Notice to Members

As announced previously, ABoR has been exploring the possibility of merging its MLS with the MLS of the San Antonio Board of REALTORS® (SABOR). While these discussions remain in preliminary stages, with neither organization committing to taking action, our leadership does believe it is possible such a step could bring value to the membership, as described in a news release earlier this year. As the Board of Directors has continued to explore this possibility, some have wondered who is involved in those discussions and why. The following provides answers to those questions.

The consideration of a merger between the MLSs of ABoR and SABOR originated from and continues to be led by members of ABoR’s Board of Directors. Understanding that negotiations such as these entail significant amounts of very sensitive information, the Board of Directors determined that only the Officers of the Board (President, President-Elect, Secretary-Treasurer and Past President) and key executive staff (CEO, Director of Operations and the Director of MLS) should participate in the detailed aspects of due diligence now underway. Similarly, SABOR has also appointed a small number of board members and executive staff to participate. These conversations began in earnest in July 2015 and the full Board of Directors of ABoR approved this approach to participating in the negotiations.

We agreed to that approach in part because ABoR would never expose the sensitive information involved in such explorations to a large group of people outside our organization, and so we would not ask that of the partners with whom we’re negotiating in good faith. If those interactions were to be opened to the full Boards of Directors of both organizations plus their executive staff, that would entail more than 40 people and would not be practical for the informed, thorough and candid discussions necessary for such a sensitive and complex matter. Thus, in following the routine practices related to due diligence for corporate transactions such as this would be, ABoR has created a small team to evaluate this possibility.

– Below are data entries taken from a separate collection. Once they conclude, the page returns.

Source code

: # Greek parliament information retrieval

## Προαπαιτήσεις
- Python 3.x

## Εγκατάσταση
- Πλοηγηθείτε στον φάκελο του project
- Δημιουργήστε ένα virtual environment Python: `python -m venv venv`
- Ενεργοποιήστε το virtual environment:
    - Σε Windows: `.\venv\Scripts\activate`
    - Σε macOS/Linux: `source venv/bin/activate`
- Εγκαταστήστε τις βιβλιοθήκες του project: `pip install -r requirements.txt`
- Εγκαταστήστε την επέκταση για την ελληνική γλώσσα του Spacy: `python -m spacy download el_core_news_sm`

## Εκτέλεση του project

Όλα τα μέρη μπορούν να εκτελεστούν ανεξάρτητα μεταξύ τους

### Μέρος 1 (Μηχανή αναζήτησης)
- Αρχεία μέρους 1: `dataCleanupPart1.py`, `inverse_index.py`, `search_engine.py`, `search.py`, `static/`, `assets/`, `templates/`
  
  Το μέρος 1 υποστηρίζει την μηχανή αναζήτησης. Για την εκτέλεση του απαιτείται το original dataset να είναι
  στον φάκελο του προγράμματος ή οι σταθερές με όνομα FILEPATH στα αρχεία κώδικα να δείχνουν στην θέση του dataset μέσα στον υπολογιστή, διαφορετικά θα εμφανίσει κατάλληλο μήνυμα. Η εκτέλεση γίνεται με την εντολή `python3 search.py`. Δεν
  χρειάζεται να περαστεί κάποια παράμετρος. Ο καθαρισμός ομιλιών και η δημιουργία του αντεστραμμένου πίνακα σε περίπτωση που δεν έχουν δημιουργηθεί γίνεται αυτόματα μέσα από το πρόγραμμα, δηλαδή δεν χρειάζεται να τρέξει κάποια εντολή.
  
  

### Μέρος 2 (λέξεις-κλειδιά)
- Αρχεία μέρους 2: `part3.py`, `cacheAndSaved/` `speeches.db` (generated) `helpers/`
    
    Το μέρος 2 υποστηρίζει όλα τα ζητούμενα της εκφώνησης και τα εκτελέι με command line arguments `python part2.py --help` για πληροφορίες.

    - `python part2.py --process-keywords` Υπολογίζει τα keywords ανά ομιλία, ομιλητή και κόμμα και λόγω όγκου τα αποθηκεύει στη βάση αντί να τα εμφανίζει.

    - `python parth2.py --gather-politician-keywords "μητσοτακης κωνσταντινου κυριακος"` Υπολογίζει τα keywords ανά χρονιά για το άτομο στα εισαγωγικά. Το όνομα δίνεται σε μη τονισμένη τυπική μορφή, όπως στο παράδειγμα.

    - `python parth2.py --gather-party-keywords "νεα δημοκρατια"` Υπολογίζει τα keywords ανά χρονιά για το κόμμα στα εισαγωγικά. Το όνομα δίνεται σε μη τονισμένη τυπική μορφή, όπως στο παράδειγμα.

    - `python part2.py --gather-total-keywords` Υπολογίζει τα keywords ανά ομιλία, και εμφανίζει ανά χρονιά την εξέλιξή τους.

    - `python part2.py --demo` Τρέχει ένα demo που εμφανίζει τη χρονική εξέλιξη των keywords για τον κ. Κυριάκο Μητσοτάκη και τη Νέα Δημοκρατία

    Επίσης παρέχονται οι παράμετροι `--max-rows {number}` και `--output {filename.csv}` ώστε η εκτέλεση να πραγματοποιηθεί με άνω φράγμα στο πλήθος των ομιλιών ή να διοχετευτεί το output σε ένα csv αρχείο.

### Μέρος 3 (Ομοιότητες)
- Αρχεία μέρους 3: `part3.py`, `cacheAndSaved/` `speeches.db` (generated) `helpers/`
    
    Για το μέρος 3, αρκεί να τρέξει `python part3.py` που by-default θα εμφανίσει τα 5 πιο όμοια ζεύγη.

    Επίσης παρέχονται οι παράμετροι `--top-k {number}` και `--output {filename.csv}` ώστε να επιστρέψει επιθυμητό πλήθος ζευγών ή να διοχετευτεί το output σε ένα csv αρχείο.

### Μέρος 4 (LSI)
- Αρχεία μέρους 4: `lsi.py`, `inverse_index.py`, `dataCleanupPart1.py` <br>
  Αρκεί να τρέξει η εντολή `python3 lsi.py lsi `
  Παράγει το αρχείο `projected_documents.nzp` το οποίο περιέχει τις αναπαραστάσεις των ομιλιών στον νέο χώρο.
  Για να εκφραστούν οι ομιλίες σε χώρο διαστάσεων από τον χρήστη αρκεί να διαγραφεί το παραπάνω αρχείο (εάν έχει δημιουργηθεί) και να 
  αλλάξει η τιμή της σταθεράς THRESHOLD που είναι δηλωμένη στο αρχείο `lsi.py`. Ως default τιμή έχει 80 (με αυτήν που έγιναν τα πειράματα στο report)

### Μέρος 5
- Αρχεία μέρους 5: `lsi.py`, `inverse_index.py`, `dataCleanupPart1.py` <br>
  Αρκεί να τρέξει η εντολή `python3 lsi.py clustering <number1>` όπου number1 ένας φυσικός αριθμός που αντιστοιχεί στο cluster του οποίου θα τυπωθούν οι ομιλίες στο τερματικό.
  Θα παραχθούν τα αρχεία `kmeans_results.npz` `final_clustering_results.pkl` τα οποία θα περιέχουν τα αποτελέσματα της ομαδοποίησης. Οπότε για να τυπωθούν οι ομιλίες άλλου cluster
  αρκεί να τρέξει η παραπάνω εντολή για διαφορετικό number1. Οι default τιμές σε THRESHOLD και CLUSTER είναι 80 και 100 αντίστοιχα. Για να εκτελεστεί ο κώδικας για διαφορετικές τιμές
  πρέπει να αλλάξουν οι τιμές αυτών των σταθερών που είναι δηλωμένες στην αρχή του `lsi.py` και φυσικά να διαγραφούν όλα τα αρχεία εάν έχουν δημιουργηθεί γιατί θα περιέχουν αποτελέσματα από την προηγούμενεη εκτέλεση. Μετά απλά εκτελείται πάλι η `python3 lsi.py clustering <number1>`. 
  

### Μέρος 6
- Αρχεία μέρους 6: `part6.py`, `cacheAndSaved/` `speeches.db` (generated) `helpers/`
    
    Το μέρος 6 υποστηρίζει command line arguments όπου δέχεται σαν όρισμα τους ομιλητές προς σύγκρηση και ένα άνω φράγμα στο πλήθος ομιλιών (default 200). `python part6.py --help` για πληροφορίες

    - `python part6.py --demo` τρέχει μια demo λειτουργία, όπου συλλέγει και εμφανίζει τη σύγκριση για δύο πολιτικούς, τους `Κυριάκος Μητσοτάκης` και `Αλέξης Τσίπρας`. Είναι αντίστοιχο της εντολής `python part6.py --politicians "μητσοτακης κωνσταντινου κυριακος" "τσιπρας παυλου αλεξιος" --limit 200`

As with all major ABoR decisions, however, the organization would not move forward with any recommendation by this group without presenting a full rationale and voting on the matter as a full Board of Directors. In fact, the ABoR and SABOR task forces participating in these conversations have met and explored a variety of potential business models, regularly informing the full Board of Directors of the substance of those analyses and keeping them abreast of ongoing developments. There have been no final recommendations made about the future of ABoR’s relationship with SABoR and most importantly, any such decision would be made in accordance with ABoR’s governance policy and commitment to transparency, involving its entire Board of Directors.